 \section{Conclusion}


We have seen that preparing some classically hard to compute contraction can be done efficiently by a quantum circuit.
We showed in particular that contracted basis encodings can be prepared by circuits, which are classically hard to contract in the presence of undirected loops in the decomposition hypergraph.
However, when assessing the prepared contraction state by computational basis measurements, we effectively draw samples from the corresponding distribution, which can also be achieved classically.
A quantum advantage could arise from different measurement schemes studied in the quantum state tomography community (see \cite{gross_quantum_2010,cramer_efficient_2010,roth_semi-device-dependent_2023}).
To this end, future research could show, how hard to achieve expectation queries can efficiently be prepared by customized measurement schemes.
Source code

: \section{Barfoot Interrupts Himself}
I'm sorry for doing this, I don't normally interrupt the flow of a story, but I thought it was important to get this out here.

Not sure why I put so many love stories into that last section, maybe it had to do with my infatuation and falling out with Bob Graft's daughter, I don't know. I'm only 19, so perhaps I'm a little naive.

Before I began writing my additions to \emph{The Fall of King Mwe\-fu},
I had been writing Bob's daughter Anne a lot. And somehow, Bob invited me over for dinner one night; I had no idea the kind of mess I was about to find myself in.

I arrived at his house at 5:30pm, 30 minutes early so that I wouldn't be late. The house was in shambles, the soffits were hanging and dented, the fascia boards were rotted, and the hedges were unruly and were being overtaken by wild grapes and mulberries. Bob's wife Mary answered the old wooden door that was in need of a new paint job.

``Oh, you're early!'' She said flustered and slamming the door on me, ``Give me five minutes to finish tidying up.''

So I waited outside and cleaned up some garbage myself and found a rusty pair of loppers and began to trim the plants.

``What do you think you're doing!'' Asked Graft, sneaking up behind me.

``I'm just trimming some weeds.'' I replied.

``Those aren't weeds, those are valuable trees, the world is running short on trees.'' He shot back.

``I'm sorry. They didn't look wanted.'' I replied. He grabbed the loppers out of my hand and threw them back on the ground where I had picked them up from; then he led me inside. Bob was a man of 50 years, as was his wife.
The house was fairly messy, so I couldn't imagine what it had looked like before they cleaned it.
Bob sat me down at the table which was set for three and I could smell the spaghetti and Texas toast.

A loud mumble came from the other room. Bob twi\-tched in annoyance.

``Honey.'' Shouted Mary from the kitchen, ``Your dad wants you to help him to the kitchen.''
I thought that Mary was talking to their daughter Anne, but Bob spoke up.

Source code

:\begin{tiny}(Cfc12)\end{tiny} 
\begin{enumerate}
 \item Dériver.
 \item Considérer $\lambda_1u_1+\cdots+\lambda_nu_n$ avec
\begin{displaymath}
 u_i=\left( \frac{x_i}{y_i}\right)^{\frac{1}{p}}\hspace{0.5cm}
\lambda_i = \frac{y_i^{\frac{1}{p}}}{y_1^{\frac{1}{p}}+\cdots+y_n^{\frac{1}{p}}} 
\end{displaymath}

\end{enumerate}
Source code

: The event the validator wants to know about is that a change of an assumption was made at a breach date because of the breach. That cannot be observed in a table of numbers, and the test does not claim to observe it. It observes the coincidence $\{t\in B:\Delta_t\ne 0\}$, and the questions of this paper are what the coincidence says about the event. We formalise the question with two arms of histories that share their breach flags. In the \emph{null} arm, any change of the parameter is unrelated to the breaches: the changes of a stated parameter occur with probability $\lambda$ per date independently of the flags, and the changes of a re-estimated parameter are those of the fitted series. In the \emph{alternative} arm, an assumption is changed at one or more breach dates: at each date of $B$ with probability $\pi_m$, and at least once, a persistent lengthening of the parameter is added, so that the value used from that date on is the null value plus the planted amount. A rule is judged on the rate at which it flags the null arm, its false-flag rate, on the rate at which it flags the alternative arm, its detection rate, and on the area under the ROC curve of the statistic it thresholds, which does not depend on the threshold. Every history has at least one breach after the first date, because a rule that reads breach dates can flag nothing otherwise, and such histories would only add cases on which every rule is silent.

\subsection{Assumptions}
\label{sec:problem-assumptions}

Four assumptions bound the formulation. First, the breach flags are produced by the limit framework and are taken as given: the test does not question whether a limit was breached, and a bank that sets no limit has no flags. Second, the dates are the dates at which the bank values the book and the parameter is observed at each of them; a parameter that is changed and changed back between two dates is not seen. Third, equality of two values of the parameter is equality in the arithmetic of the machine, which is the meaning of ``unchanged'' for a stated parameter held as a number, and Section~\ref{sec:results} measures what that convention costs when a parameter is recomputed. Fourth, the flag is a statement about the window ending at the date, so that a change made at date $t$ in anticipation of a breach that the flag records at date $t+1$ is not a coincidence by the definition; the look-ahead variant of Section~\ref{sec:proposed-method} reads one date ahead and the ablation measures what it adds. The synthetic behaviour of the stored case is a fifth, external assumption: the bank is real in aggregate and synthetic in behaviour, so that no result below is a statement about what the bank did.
============================================================
## Exercise brief
If a line in the records contains the string "cdots", copy it out.

## Task answer
 \item Considérer $\lambda_1u_1+\cdots+\lambda_nu_n$ avec
\lambda_i = \frac{y_i^{\frac{1}{p}}}{y_1^{\frac{1}{p}}+\cdots+y_n^{\frac{1}{p}}} 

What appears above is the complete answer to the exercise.